# SEAL Team 6



## TheSiatonist (Mar 1, 2010)

Cheers!


----------



## Paddlefoot (Mar 1, 2010)

That's me in the second row, third from the right. >:{:doh:


----------



## Frank S. (Mar 1, 2010)

Lots of Tom Selleck fans from the looks of it....


----------



## 104TN (Mar 1, 2010)

Frank S. said:


> Lots of Tom Selleck fans from the looks of it....



I think every unit has its thing. Kinda like how all the dudes from 5th SF Group rock the hell outta some sideburns.


----------



## JustAnotherJ (Mar 3, 2010)

you should see my fucking disgusting mustache.  It looks dirty, stringy and pube-like.  Like Matthew Mcconaughey in Dazed and Confused.  I'd post it but i'm sure that the ladies here would instantly bring me up on rape charges. ;)


----------



## Ex3 (Mar 3, 2010)

I recognize a few of those porn star 'staches!


----------



## 8'Duece (Mar 3, 2010)

I don't recognize any of them, especially by their staches.  How could I.   


Looks like every single member of the Team is carrying a crew served weapon.  How much suppressive fire does one team need ?? :uhh:


----------



## Frank S. (Mar 3, 2010)

JustAnotherJ said:


> the ladies here would instantly bring me up on rape charges. ;)


 
I know a guy can get it reduced to tailgating.


----------



## Ex3 (Mar 3, 2010)

8'Duece said:


> I don't recognize any of them, especially by their staches.  How could I.


 I knew two of them really well, that's why they popped out at me, even with the blacked out eyes.


----------



## Chaske (Mar 4, 2010)

I wonder where them boys are now.


----------



## dknob (Apr 15, 2010)

Making 6 figures a year as security consultants?


----------



## 8'Duece (Apr 15, 2010)

Should we even be posting pics, regardless if their available at other online venues ? 

I thought our policy was not to touch Black Side/Tier One stuff on an open board. 

Just a thought.


----------



## 8'Duece (Apr 15, 2010)

Ex3 said:


> I knew two of them really well, that's why they popped out at me, even with the blacked out eyes.



I know one guy that was with that Team in 92, his first operational year.  I can't pick him out to save my life.  

Of course that pic say's January of 92.  He may become operational later than January.  Besides, it's been a long time and he looks way different now.  

Just sayin.


----------



## dknob (Apr 15, 2010)

2012 would be 20 years from 1992. A mere 2 years from now. I bet money that 99% of those guys are retired. (from the Military that is)


----------



## 8'Duece (Apr 15, 2010)

dknob said:


> 2012 would be 20 years from 1992. A mere 2 years from now. I bet money that 99% of those guys are retired. (from the Military that is)

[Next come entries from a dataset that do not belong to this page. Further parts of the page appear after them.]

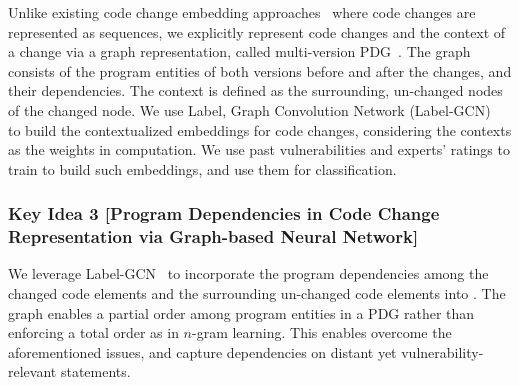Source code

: Unlike existing code change embedding
approaches~\cite{cc2vec,commit2vec} where code changes are represented
as sequences, we explicitly represent code changes and the
context of a change via a graph representation, called multi-version
PDG~\cite{flexeme-fse20}. The graph consists of
the program entities of both versions before and after the changes,
and their dependencies. The context is defined as the surrounding,
un-changed nodes of the changed node.
%
We use Label, Graph Convolution Network (Label-GCN)~\cite{label-gcn}
to build the contextualized embeddings for code changes, considering
the contexts as the weights in computation.
%
We use past vulnerabilities and experts' ratings to train {\tool}
to build such embeddings, and use them for classification.
%





\subsubsection{{\bf Key Idea 3} [Program Dependencies in Code Change Representation via Graph-based Neural Network]}
We leverage Label-GCN~\cite{label-gcn} to incorporate the program dependencies among
the changed code elements and the surrounding un-changed code elements into {\tool}.
%
The graph enables a partial order among program entities in a PDG
rather than enforcing a total order as in $n$-gram learning.
%
This enables {\tool} overcome the aforementioned issues, 
and capture
dependencies on distant yet vulnerability-relevant statements.




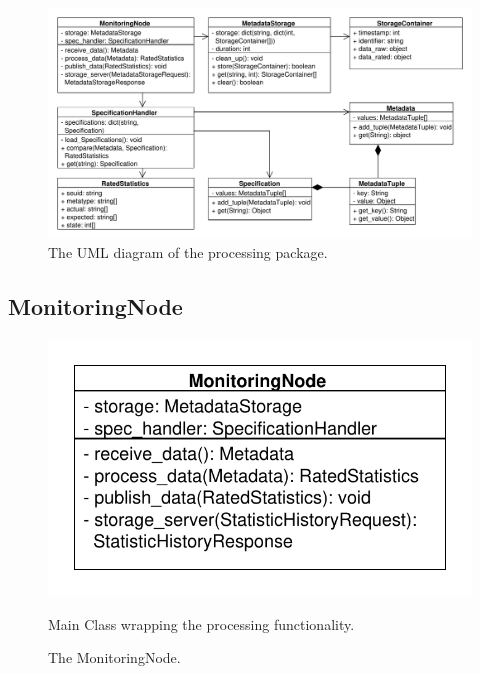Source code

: \begin{figure}[!ht]
\begin{center}
\includegraphics[width=1.0\linewidth]{./diagram_pictures/processing.pdf}
\caption{The UML diagram of the processing package.}
\end{center}
\end{figure}

\mbox{}

\newpage

\subsection{MonitoringNode}
\begin{figure}[htbp]
	\begin{minipage}[t]{7cm}
		\vspace{0pt}
		\centering
		\includegraphics[scale=0.6]{./diagram_pictures/MonitoringNode.pdf}
		\caption{The MonitoringNode.}
	\end{minipage}
	\hfill
	\begin{minipage}[t]{8cm}
		\vspace{10pt}
		Main Class wrapping the processing functionality.
	\end{minipage}
\end{figure}

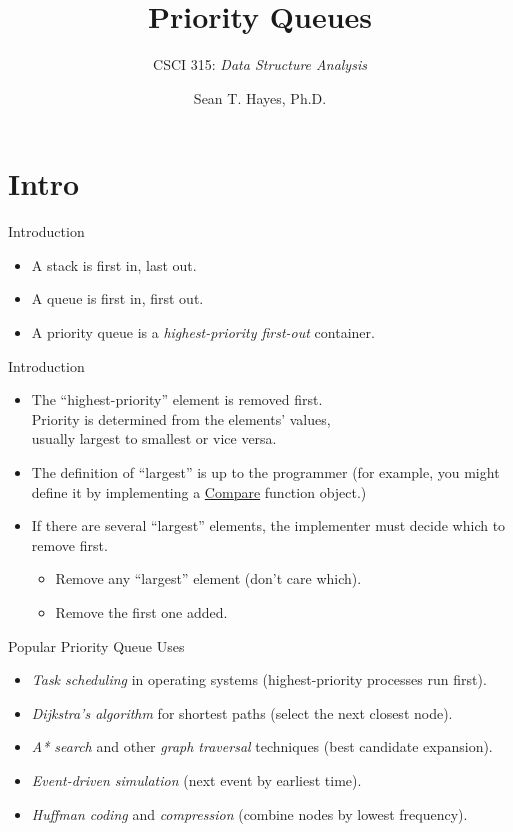 \documentclass[14pt, aspectratio=1610]{beamer}
\title{\Huge{} Priority Queues}
\subtitle{CSCI 315: \textit{Data Structure Analysis}}
\author{Sean T. Hayes, Ph.D.}
\institute{Charleston Southern University}
\begin{document}
\begin{frame}
  \titlepage{}
\end{frame}

\section*{Intro}

\begin{frame}{Introduction}
  \begin{itemize}[<+->]
  \item
    A stack is first in, last out.
  \item
    A queue is first in, first out.
  \item
    A priority queue is a \textit{highest-priority first-out} container.
  \end{itemize}
\end{frame}

\begin{frame}{Introduction}
  \begin{itemize}[<+->]
  \item
    The ``highest-priority'' element is removed first.\\
    Priority is determined from the elements' values,\\ usually largest to smallest or vice versa.
  \item
    The definition of ``largest'' is up to the programmer (for example, you might define it by implementing a \href{https://en.cppreference.com/w/cpp/named_req/Compare}{Compare} function object.)
  \item
    If there are several ``largest'' elements, the implementer must decide which to remove first.
    \begin{itemize}
    \item
      Remove any ``largest'' element (don't care which).
    \item
      Remove the first one added.
    \end{itemize}
  \end{itemize}
\end{frame}

\begin{frame}{Popular Priority Queue Uses}
  \begin{itemize}[<+->]
  \item
    \emph{Task scheduling} in operating systems (highest-priority processes run first).
  \item
    \emph{Dijkstra's algorithm} for shortest paths (select the next closest node).
  \item
    \emph{A* search} and other \emph{graph traversal} techniques (best candidate expansion).
  \item
    \emph{Event-driven simulation} (next event by earliest time).
  \item
    \emph{Huffman coding} and \emph{compression} (combine nodes by lowest frequency).
  \end{itemize}
\end{frame}
\end{document}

The guy I'm thinking was in the pic is now the Senior Enlisted Advisor to Naval Special Warfare.  He's still in the game.


----------



## Scotth (Apr 15, 2010)

Ex3 said:


> I recognize a few of those porn star 'staches!

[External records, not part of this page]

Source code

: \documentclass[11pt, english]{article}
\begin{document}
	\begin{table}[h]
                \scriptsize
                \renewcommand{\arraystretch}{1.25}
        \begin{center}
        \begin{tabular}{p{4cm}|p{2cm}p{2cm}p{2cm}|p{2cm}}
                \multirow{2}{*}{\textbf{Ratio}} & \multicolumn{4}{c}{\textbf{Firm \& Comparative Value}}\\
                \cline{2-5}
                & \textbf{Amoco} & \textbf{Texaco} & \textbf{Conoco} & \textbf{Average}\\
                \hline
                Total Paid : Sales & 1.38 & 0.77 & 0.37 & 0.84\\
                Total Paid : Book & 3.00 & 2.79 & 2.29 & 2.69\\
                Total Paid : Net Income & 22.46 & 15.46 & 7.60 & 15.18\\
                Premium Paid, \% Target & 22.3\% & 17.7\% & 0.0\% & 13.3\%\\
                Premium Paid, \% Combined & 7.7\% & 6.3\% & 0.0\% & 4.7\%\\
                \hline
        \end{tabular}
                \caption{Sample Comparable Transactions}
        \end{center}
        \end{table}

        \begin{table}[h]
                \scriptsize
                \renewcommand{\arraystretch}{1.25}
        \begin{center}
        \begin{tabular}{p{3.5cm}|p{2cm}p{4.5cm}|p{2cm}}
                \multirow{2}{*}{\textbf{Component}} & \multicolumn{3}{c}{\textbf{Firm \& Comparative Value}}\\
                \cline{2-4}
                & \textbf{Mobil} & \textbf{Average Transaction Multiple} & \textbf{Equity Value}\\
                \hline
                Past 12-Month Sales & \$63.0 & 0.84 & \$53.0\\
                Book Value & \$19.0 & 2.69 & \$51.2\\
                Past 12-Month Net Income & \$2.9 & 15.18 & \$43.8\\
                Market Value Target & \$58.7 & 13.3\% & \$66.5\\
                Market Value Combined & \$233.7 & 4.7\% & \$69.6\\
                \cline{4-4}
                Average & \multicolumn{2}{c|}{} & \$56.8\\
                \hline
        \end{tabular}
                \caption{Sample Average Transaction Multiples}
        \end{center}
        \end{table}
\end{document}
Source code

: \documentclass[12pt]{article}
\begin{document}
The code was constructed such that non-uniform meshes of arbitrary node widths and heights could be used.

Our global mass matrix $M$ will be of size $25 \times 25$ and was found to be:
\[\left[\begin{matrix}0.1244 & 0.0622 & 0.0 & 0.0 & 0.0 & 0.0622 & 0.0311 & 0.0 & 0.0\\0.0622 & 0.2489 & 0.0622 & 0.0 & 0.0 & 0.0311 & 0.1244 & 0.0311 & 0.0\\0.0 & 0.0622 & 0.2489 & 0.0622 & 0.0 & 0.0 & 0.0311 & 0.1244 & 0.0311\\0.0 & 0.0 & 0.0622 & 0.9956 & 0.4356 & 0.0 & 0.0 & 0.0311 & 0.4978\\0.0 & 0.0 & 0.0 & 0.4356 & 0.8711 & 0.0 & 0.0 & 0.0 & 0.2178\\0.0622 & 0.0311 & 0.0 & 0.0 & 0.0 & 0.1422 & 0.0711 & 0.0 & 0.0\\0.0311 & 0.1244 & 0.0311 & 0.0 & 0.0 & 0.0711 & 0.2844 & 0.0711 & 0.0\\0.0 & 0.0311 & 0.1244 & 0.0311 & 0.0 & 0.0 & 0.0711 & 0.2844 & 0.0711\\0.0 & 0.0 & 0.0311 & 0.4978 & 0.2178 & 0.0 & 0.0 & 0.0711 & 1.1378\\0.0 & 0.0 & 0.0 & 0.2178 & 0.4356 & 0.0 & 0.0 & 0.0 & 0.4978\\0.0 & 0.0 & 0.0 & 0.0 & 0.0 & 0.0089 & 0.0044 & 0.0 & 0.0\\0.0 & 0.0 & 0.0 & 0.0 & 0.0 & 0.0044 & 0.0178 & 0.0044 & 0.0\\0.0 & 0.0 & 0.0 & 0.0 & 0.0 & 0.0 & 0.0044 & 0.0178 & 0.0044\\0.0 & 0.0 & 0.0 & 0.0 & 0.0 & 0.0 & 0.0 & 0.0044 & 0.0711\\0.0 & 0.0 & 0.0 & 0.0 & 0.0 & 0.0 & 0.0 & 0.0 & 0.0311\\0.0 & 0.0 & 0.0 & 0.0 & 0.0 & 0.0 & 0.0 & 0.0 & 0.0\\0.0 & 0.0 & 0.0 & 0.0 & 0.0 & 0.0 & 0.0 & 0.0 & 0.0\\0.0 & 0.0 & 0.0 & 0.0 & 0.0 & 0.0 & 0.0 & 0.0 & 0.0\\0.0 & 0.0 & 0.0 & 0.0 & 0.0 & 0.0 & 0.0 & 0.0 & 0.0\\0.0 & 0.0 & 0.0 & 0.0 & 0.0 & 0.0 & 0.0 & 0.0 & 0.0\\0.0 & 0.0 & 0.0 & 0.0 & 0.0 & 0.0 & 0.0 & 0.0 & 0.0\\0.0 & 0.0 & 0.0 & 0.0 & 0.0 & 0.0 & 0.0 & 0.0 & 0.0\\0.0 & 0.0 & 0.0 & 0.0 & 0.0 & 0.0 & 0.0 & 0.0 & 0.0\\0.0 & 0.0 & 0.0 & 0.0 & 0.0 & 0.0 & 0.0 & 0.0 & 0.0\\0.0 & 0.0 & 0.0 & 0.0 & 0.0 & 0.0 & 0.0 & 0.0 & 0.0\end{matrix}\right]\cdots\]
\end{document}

I was debating if they were 70 & 80's porn fans or Magnum PI fans?


----------



## Diamondback 2/2 (Apr 15, 2010)

8'Duece said:


> I thought our policy was not to touch Black Side/Tier One stuff on an open board.


 
Thats kind of what I thought. :uhh:


----------



## AWP (Apr 15, 2010)

If the picture were more current, in better condition, and/ or simply showed more I'd pull it. A grainy B&W team photo of Tom Selleck clones from 18 years ago without posting names doesn't bother me much.


----------



## dknob (Apr 16, 2010)

8'Duece said:


> The guy I'm thinking was in the pic is now the Senior Enlisted Advisor to Naval Special Warfare.  He's still in the game.


 
He's my 1 %


----------



## 8'Duece (Apr 16, 2010)

dknob said:


> He's my 1 %



LOL !   SAWMAN knows him well.


----------



## Ex3 (Apr 16, 2010)

8'Duece said:


> The guy I'm thinking was in the pic is now the Senior Enlisted Advisor to Naval Special Warfare.  He's still in the game.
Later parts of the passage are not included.